The “boss” in the title was the owner of Gemini Studios, S. S. Vasan, a friend of Asokamitran’s father. Working in the public relationship department as a young man, the author had observed the goings on in the studio at close quarters. Decades later, he could recall those studio memories and write in his spare style about the people and the movies, which were too full of spectacle — and had too little logic– for his taste.

For instance, Gemini Studios made the movie Insaniyat, which had not one, but two top Hindi actors Dilip Kumar and Dev Anand in the lead and yet the star who stole the show was a highly paid American import — a chimpanzee called Zippy. (Do read this amusing review if you have the time.) The movie, Asokamitran writes, was contracted to play in a theatre in Calcutta, from a certain date, but the theatre owner was in a bit of a dilemma. A debut film by an unknown young Bengali was proving to be unexpectedly popular. Could he extend its run in the theatre by a bit? Vasan, of course, would have none of it, but he procured a copy of that Bengali film – just to see what the fuss was all about.

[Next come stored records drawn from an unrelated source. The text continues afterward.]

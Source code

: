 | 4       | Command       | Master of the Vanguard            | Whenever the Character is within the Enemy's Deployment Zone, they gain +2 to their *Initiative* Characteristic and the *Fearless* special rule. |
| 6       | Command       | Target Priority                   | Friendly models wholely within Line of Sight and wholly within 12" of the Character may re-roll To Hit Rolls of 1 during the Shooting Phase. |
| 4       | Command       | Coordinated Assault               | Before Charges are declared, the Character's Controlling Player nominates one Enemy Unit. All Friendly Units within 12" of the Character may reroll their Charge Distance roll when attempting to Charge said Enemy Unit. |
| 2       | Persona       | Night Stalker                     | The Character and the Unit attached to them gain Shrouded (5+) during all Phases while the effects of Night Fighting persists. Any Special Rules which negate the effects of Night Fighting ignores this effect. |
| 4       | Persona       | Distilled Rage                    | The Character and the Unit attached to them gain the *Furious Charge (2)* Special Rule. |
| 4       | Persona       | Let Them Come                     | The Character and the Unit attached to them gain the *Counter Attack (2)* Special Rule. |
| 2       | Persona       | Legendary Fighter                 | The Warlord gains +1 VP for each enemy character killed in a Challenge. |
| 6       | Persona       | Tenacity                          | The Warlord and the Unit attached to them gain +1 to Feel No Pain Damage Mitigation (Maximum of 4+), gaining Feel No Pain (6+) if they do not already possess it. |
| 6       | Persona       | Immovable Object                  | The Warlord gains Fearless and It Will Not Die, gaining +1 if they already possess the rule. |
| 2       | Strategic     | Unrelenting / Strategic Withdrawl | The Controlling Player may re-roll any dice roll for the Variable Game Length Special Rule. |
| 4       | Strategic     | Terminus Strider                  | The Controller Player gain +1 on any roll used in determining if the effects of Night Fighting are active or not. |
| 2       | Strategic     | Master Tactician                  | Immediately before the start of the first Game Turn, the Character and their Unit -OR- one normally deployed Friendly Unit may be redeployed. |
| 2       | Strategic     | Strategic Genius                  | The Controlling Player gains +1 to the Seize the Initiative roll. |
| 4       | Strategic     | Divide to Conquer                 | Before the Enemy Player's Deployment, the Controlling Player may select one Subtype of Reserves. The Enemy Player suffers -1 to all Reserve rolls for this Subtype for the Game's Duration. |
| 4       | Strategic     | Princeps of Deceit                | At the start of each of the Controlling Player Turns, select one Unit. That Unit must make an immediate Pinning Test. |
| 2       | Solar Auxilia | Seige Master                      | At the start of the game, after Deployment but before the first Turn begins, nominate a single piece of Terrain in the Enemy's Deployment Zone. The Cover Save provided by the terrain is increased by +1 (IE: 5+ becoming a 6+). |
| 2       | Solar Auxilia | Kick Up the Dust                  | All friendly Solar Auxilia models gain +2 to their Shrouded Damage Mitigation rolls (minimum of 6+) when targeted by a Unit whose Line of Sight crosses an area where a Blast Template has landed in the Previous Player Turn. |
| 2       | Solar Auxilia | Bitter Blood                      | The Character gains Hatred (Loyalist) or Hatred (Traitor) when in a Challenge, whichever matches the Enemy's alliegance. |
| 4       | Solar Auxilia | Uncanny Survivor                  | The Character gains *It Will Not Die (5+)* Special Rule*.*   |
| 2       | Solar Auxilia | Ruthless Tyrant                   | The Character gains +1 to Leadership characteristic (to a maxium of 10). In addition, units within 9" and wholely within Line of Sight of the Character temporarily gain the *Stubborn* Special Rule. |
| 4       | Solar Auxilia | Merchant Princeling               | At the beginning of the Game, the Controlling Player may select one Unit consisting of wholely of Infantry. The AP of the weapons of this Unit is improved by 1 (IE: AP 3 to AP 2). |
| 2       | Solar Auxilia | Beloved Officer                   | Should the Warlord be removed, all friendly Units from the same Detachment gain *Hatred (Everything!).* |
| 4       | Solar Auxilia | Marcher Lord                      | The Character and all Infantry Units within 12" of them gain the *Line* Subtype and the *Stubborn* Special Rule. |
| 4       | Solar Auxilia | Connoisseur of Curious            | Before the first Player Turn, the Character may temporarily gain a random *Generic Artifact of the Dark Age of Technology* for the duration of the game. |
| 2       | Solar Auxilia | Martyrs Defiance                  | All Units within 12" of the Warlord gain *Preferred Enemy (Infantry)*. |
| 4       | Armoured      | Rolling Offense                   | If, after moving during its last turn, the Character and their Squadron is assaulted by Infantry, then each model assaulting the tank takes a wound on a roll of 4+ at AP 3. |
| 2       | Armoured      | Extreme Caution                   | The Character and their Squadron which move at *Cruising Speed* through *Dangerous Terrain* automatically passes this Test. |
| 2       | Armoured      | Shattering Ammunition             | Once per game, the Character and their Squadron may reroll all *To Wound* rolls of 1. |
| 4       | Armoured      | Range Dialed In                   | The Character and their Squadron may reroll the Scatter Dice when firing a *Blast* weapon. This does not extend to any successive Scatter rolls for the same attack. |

A copy of the film arrived at Gemini Studios. Asokamitran writes about what happened next: I went to the studio that day in the afternoon to do a bit of prosaic typing. I found the projection theatre open and impulsively entered it and sat on a vacant chair to realize a second later that Vasan and his close associates were watching a film. … The film was something I had known nothing about; I didn’t know the language, but I found myself throbbing with a surge of emotion, such as I had never experienced before. The film was over, but Vasan ordered it to be run again…

 I am sure I wasn’t the only one in the theatre to be so deeply, so completely moved. Vasan’s face revealed nothing but there he was, seeing the film all over again. When the film was finally over, I had to be alone and so I walked all the way back home. That was the film that crossed the path of Insaniyatin Calcutta? It was called Pather Panchali.”

Pather Panchali was, of course, the first movie in Satyajit Ray’s Apu Trilogy. The Indian grocery store owner of The Simpsons is named after the title character of these films.Perhaps, my American nephew, a bit of Bart Simpson himself, might be interested in this bit of trivia. I should also tell him that Ray won an Academy Honorary Award, for “his rare mastery of the art of motion pictures, and of his profound humanitarian outlook, which has had an indelible influence on filmmakers and audiences throughout the world.”

Art house cinema or commercial blockbusters, then or now, film buffs have only wanted just one thing. Whether we watch the movie in a darkened theatre, or at home on a laptop, we want a movie that transports us briefly – a film that makes us throb with emotions we have never experienced before.We want to be deeply and completely moved. After watching a movie, we want to be lost in reflection, briefly oblivious to everything around us. This happens rarely, but when it does happen, we are ever so grateful.

P.S. Also for a site like this which allows us to share our thoughts on films with fellow fans after we come out of that trance.